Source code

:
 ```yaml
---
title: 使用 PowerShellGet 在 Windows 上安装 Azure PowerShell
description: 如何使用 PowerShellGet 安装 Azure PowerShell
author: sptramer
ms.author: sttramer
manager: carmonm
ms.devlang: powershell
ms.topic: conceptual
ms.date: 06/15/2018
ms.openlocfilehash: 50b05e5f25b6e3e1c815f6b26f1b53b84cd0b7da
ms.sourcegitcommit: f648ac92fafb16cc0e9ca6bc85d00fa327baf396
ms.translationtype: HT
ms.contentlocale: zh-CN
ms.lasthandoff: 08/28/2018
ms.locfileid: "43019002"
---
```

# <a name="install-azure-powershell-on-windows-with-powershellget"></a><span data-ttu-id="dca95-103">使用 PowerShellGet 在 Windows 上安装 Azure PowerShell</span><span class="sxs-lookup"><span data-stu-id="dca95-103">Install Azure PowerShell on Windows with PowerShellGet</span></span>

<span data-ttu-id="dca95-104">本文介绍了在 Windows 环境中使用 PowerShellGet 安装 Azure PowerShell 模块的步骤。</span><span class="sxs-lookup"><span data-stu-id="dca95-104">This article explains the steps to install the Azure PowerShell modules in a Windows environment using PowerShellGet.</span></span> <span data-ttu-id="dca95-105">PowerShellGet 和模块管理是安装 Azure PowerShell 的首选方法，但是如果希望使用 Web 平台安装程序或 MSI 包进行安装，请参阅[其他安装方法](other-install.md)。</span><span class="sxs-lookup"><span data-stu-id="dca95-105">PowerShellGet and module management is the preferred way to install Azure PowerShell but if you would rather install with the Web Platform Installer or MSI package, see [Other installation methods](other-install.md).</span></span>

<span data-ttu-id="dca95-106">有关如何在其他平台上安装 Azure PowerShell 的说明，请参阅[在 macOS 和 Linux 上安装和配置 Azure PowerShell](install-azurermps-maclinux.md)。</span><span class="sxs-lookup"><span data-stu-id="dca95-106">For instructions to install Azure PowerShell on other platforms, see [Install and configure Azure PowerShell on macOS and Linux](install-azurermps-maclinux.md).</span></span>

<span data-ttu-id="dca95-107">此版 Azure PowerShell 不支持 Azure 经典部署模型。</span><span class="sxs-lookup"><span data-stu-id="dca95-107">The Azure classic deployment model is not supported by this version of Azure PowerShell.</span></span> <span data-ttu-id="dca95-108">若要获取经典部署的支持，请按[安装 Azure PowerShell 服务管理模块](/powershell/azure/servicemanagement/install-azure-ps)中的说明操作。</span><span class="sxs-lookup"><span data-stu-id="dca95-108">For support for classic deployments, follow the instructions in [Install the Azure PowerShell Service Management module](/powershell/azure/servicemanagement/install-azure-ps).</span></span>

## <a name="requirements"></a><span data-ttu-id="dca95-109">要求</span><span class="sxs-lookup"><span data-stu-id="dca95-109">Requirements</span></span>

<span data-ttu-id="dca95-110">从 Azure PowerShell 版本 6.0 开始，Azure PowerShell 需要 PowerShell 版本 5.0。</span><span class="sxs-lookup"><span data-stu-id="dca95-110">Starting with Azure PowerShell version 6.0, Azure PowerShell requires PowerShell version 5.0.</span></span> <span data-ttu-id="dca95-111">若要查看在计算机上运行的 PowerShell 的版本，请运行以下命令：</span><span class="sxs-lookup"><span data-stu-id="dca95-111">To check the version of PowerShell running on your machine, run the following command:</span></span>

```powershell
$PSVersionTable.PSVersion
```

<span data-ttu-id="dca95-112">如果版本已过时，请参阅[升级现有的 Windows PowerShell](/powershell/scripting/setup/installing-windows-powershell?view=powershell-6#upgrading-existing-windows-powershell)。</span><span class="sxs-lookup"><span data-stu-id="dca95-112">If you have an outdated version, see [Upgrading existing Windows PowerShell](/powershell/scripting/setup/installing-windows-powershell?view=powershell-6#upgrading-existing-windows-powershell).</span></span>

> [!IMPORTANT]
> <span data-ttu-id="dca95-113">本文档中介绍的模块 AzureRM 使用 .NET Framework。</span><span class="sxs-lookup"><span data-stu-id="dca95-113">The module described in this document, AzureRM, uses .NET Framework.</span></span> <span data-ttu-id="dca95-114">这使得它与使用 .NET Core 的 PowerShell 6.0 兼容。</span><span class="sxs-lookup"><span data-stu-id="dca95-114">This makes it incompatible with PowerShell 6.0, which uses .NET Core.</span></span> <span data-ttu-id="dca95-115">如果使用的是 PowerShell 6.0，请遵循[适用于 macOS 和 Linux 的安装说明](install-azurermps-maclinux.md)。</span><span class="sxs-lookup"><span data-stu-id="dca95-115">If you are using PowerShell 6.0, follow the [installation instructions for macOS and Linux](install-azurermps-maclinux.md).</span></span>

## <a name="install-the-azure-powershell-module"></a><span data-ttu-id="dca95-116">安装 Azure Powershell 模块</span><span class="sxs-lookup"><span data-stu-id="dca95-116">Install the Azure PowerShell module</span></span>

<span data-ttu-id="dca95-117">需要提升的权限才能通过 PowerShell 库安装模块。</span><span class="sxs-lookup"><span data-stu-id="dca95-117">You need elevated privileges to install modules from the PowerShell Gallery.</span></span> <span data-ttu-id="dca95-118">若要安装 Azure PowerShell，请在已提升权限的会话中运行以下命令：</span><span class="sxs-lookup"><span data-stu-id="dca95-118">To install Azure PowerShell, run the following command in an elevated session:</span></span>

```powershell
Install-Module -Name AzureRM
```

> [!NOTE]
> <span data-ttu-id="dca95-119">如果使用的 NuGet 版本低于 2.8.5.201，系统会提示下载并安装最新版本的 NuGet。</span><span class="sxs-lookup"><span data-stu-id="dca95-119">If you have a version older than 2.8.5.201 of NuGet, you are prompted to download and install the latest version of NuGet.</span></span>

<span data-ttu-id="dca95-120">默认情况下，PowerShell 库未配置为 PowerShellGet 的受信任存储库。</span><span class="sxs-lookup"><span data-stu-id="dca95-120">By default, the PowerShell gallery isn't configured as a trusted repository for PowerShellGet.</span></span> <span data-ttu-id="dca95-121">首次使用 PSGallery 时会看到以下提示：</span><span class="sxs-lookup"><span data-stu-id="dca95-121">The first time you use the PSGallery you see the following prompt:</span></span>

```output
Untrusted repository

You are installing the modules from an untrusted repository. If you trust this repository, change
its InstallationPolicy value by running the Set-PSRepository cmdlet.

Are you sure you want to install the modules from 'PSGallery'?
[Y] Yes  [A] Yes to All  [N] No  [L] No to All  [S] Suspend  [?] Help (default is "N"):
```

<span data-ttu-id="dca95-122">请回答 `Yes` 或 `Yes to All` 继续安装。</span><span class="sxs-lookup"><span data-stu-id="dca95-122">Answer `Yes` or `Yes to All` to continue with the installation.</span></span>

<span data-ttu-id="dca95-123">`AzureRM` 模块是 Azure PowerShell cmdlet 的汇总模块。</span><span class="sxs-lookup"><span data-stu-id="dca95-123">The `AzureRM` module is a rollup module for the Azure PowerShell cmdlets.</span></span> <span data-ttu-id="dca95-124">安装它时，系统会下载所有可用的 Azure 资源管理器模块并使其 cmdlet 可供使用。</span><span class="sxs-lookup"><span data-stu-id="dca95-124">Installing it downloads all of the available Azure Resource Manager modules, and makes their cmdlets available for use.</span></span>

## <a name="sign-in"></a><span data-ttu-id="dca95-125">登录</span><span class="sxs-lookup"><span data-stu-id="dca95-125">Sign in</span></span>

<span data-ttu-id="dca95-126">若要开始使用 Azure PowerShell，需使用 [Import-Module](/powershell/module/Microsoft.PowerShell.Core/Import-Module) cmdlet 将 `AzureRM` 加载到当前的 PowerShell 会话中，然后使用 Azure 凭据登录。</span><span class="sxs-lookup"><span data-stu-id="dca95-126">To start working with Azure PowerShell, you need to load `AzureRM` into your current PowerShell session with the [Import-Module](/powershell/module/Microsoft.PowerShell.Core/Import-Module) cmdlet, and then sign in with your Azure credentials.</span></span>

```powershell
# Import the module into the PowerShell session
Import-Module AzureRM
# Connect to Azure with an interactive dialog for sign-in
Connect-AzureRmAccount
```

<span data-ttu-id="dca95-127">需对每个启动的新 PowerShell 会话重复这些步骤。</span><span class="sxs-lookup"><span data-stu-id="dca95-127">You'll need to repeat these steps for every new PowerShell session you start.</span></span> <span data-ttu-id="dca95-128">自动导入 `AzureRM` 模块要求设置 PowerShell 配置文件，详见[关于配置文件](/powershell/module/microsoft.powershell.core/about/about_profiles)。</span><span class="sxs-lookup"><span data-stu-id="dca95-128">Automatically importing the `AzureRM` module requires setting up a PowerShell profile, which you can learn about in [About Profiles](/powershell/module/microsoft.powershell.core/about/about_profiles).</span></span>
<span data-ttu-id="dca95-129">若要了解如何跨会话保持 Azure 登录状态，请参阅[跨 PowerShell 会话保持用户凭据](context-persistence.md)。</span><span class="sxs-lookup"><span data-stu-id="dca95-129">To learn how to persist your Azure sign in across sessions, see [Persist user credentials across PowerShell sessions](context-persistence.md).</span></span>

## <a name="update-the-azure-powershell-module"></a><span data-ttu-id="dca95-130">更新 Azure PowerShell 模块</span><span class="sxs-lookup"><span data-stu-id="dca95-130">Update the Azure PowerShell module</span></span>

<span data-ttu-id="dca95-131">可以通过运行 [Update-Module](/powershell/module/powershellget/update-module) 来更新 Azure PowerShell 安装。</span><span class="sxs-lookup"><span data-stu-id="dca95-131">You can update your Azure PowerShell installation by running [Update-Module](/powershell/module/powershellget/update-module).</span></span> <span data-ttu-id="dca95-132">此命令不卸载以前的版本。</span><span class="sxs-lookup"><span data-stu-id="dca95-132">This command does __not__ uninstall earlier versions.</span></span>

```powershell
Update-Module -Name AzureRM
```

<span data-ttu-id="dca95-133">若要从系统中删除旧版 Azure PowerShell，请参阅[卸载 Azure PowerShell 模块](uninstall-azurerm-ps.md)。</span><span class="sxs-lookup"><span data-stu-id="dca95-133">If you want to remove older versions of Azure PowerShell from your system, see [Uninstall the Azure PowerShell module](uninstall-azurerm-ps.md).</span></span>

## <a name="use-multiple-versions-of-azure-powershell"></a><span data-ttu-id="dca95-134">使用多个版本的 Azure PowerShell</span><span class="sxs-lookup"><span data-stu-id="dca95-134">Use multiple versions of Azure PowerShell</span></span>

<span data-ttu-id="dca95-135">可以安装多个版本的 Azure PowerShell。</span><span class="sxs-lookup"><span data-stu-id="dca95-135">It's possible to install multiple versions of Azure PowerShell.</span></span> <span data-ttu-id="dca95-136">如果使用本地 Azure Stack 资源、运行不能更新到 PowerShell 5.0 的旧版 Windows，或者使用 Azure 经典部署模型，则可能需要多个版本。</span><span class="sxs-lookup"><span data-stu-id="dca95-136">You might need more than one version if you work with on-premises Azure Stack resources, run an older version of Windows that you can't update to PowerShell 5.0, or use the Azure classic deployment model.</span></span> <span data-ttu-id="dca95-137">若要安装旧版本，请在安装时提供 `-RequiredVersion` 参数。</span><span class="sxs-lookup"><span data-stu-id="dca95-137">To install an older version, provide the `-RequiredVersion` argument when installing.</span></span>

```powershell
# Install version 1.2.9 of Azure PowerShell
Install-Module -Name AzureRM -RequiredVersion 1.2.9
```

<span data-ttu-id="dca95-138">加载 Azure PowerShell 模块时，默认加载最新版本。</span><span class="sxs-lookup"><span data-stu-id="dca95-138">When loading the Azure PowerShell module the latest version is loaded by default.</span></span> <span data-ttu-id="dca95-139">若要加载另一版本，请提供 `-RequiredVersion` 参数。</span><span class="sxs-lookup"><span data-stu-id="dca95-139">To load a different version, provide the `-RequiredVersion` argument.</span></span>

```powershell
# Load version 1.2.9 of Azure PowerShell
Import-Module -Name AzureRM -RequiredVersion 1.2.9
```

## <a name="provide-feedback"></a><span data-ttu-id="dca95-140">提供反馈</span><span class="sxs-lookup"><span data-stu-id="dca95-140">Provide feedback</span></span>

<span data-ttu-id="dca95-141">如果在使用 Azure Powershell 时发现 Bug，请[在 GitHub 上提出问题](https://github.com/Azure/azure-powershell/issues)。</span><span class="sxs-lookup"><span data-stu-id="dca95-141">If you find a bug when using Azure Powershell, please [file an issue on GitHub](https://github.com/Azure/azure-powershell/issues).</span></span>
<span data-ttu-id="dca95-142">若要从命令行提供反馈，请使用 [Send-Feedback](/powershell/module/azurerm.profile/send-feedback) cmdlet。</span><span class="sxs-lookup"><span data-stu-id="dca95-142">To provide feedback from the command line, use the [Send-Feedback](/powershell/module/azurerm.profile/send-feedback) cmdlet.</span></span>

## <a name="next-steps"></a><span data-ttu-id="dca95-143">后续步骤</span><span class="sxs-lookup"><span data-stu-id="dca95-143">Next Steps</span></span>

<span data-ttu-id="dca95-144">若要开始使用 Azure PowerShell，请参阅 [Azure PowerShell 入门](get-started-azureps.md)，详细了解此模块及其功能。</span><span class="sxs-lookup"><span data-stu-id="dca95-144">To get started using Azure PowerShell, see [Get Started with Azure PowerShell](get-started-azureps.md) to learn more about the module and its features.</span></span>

- - - - - - -

▸ **Activity**:
When a line holds the string "want", pull it out of the listing.

▸ **Exercise response**:
Are you sure you want to install the modules from 'PSGallery'?
<span data-ttu-id="dca95-133">若要从系统中删除旧版 Azure PowerShell，请参阅[卸载 Azure PowerShell 模块](uninstall-azurerm-ps.md)。</span><span class="sxs-lookup"><span data-stu-id="dca95-133">If you want to remove older versions of Azure PowerShell from your system, see [Uninstall the Azure PowerShell module](uninstall-azurerm-ps.md).</span></span>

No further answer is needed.